Untuk meningkatkan akses ke layanan medis selama liburan tahun ini dari 14 Februari hingga 22 Februari, MOHW mengatakan 13 pusat perawatan darurat (UCC) di seluruh Taiwan hanya akan tutup pada malam Tahun Baru Imlek (16 Februari) dan hari kedua terakhir liburan (21 Februari).
Mereka akan beroperasi pada tujuh hari lainnya untuk menyediakan layanan di bidang penyakit dalam, bedah umum, pediatri, dan ortopedi.
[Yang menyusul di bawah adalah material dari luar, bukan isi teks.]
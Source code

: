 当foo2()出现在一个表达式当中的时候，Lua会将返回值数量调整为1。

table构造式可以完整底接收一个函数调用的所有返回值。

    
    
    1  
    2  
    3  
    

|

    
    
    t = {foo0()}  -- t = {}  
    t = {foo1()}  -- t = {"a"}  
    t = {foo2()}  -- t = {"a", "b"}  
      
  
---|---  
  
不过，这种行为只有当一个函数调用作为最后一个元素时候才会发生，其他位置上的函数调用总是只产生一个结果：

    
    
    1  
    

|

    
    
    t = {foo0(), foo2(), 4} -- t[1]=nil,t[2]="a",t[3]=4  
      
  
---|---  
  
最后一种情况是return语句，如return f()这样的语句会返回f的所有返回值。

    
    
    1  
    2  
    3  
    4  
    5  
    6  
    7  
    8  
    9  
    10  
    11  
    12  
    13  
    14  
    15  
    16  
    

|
Diluncurkan di enam kota besar Taiwan pada awal November, program UCC biasanya menawarkan layanan medis dari pukul 8 pagi hingga tengah malam pada hari Minggu dan hari libur nasional untuk mengalihkan pasien non-darurat dan mengurangi tekanan pada IGD rumah sakit.
Dalam sebuah acara berita, Wakil Menteri Kesehatan Chuang Jen-hsiang (莊人祥) mengatakan pasien dengan penyakit saluran pencernaan, infeksi, atau saluran pernapasan bawah juga dapat mencari perawatan di "rumah sakit tanggung jawab gawat darurat" yang akan membuka klinik penyakit menular dari hari pertama hingga hari ketiga Tahun Baru Imlek (17-19 Februari).
Di Taiwan, "rumah sakit tanggung jawab gawat darurat" adalah fasilitas yang ditunjuk di bawah sistem medis darurat berjenjang untuk menyediakan perawatan darurat 24 jam di wilayah layanan mereka, dengan total 204 rumah sakit secara nasional per September 2025.
Tindakan pencegahan tambahan juga akan diambil untuk mencegah penularan flu, yang dapat diperburuk oleh perjalanan selama liburan, kata Direktur Jenderal Pusat Pengendalian Penyakit (CDC) Lo Yi-chun (羅一鈞).
Ia mengatakan CDC akan memperluas kelayakan untuk antivirus flu yang didanai publik dari 20 Januari hingga 28 Februari bagi orang dengan gejala mirip flu yang termasuk dalam kelompok "penularan tinggi", termasuk tenaga medis, penghuni, pekerja fasilitas perawatan jangka panjang, dan pelajar.
Data CDC menunjukkan terdapat 91.842 kunjungan penyakit mirip influenza dari 4 Januari hingga 10 Januari, naik 9,6 persen dari minggu sebelumnya.